State-of-the-art Entity Matching approaches rely on transformer architectures, such as BERT, for generating highly contextualized embeddings of terms. The embeddings are then used to predict whether pairs of entity descriptions refer to the same real-world entity. BERT-based EM models demonstrated to be effective, but act as black-boxes for the users, who have limited insight into the motivations behind their decisions. In this paper, we perform a multi-facet analysis of the components of pre-trained and fine-tuned BERT architectures applied to an EM task. The main findings resulting from our extensive experimental evaluation are (1) the fine-tuning process applied to the EM task mainly modifies the last layers of the BERT components, but in a different way on tokens belonging to descriptions of matching/non-matching entities; (2) the special structure of the EM datasets, where records are pairs of entity descriptions, is recognized by BERT; (3) the pair-wise semantic similarity of tokens is not a key knowledge exploited by BERT-based EM models; (4) fine-tuning SBERT, a pre-trained version of BERT on the sentence similarity task, i.e., a task close to EM, does not allow the model to largely improve the effectiveness and to learn different forms of knowledge. Approaches customized for EM, such as Ditto and SupCon, seem to rely on the same knowledge as the other transformer-based models. Only the contrastive learning training allows SupCon to learn different knowledge from matching and non-matching entity descriptions; (5) the fine-tuning process based on a binary classifier does not allow the model to learn key distinctive features of the entity descriptions.

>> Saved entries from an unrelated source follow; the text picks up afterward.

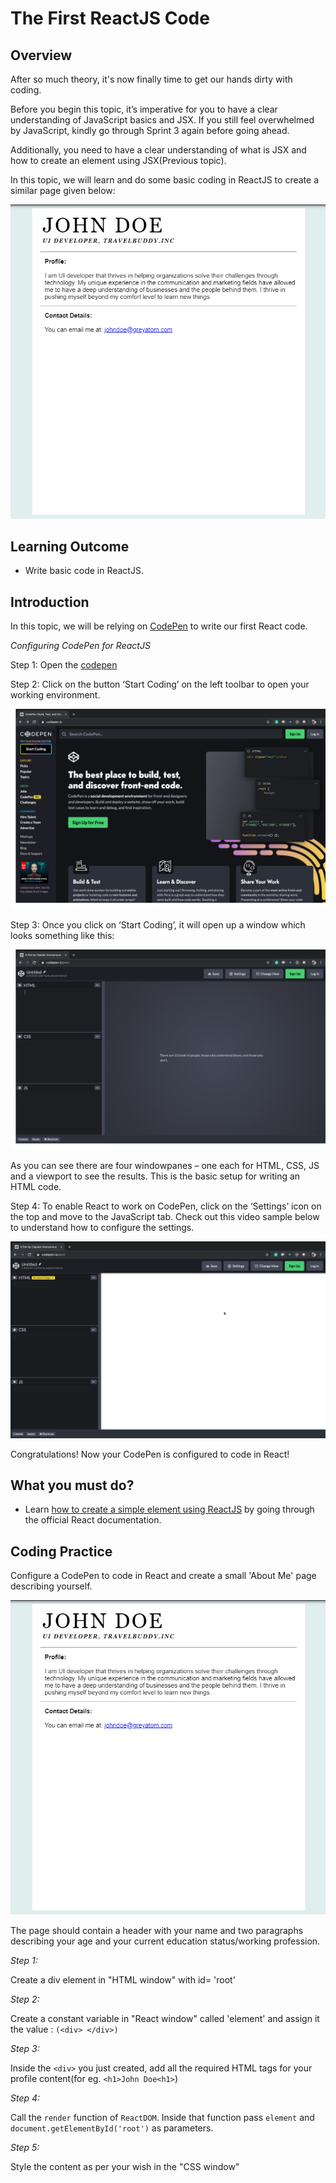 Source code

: # The First ReactJS Code

## Overview

After so much theory, it's now finally time to get our hands dirty with coding.

Before you begin this topic, it’s imperative for you to have a clear understanding of JavaScript basics and JSX. If you still feel overwhelmed by JavaScript, kindly go through Sprint 3 again before going ahead. 

Additionally, you need to have a clear understanding of what is JSX and how to create an element using JSX(Previous topic).

In this topic, we will learn and do some basic coding in ReactJS to create a similar page given below:

![](../images/profile.png)




## Learning Outcome

-	Write basic code in ReactJS.



## Introduction

In this topic, we will be relying on [CodePen]((https://codepen.io/about)) to write our first React code. 



*Configuring CodePen for ReactJS*

Step 1: Open the [codepen](https://codepen.io)

Step 2: Click on the button ‘Start Coding’ on the left toolbar to open your working environment.

![](../images/codepen_1.PNG) 

Step 3: Once you click on ‘Start Coding’, it will open up a window which looks something like this:

![](../images/codepen_2.PNG)
 
As you can see there are four windowpanes – one each for HTML, CSS, JS and a viewport to see the results. This is the basic setup for writing an HTML code.

Step 4: To enable React to work on CodePen, click on the ‘Settings’ icon on the top and move to the JavaScript tab. Check out this video sample below to understand how to configure the settings.

![](../images/codepen_3.PNG)

Congratulations! Now your CodePen is configured to code in React!

## What you must do?

-	Learn [how to create a simple element using ReactJS](https://reactjs.org/docs/rendering-elements.html) by going through the official React documentation.

## Coding Practice

Configure a CodePen to code in React and create a small 'About Me' page describing yourself. 

![](../images/profile.PNG)

The page should contain a header with your name and two paragraphs describing your age and your current education status/working profession.



*Step 1:*

Create a div element in "HTML window" with id= 'root'

*Step 2:*

Create a constant variable in "React window" called 'element'
and assign it the value : `(<div> </div>)`


*Step 3:*

Inside the `<div>` you just created, add all the required HTML tags for your profile content(for eg. `<h1>John Doe<h1>`)

*Step 4:*

Call the `render` function of `ReactDOM`. Inside that function pass `element` and `document.getElementById('root')` as parameters.

*Step 5:*

Style the content as per your wish in the "CSS window"


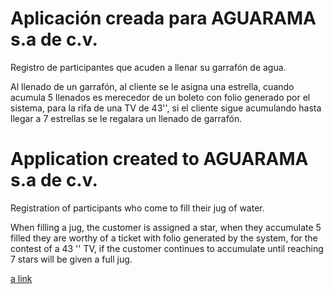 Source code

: # Aplicación creada para AGUARAMA s.a de c.v.

Registro de participantes que acuden a llenar su garrafón de agua.

Al llenado de un garrafón, al cliente se le asigna una estrella, cuando acumula 5 llenados es merecedor de un boleto con folio generado por el sistema, para la rifa de una TV de 43'', si el cliente sigue acumulando hasta llegar a 7 estrellas se le regalara un llenado de garrafón.

# Application created to AGUARAMA s.a de c.v.

Registration of participants who come to fill their jug ​​of water.

When filling a jug, the customer is assigned a star, when they accumulate 5 filled they are worthy of a ticket with folio generated by the system, for the contest of a 43 '' TV, if the customer continues to accumulate until reaching 7 stars will be given a full jug.

[a link](https://github.com/adanlazcano/aguarama-star-counter-server)
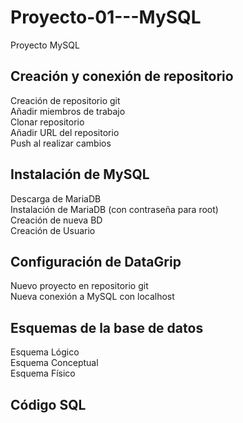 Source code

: # Proyecto-01---MySQL
Proyecto MySQL

## Creación y conexión de repositorio

Creación de repositorio git\
Añadir miembros de trabajo\
Clonar repositorio\
Añadir URL del repositorio\
Push al realizar cambios

## Instalación de MySQL

Descarga de MariaDB\
Instalación de MariaDB (con contraseña para root)\
Creación de nueva BD\
Creación de Usuario

## Configuración de DataGrip

Nuevo proyecto en repositorio git\
Nueva conexión a MySQL con localhost

## Esquemas de la base de datos

Esquema Lógico\
Esquema Conceptual\
Esquema Físico

## Código SQL
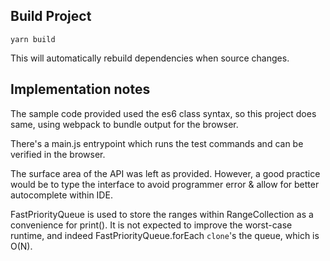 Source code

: ## Build Project

`yarn build`

This will automatically rebuild dependencies when source changes.

## Implementation notes

The sample code provided used the es6 class syntax, so this project does same, using webpack to bundle output for the browser.

There's a main.js entrypoint which runs the test commands and can be verified in the browser.

The surface area of the API was left as provided. However, a good practice would be to type the interface to avoid programmer error & allow for better autocomplete within IDE.

FastPriorityQueue is used to store the ranges within RangeCollection as a convenience for print(). It is not expected to improve the worst-case runtime, and indeed FastPriorityQueue.forEach `clone`'s the queue, which is O(N).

最先进的实体匹配方法依赖于变压器架构,例如BERT,用于生成高度上下文化的术语嵌入。然后使用嵌入来预测实体描述对是否指向相同的现实世界实体。基于bert的EM模型被证明是有效的,但对于用户来说,它就像黑盒子一样,用户对其决策背后的动机了解有限。在本文中,我们对应用于EM任务的预训练和微调BERT架构的组件进行了多方面的分析。我们广泛的实验评估得出的主要发现是:(1)应用于EM任务的微调过程主要修改BERT组件的最后一层,但以不同的方式修改属于匹配/非匹配实体描述的令牌;(2) BERT识别EM数据集的特殊结构(记录是实体描述对);(3)标记的成对语义相似度不是bert EM模型利用的关键知识;(4)微调SBERT,这是BERT在句子相似任务(即接近EM的任务)上的预训练版本,不能使模型在很大程度上提高有效性和学习不同形式的知识。为EM定制的方法,如Ditto和SupCon,似乎依赖于与其他基于变压器的模型相同的知识。只有通过对比学习训练,SupCon才能从匹配和不匹配的实体描述中学习到不同的知识;(5)基于二元分类器的微调过程不允许模型学习实体描述的关键显著特征。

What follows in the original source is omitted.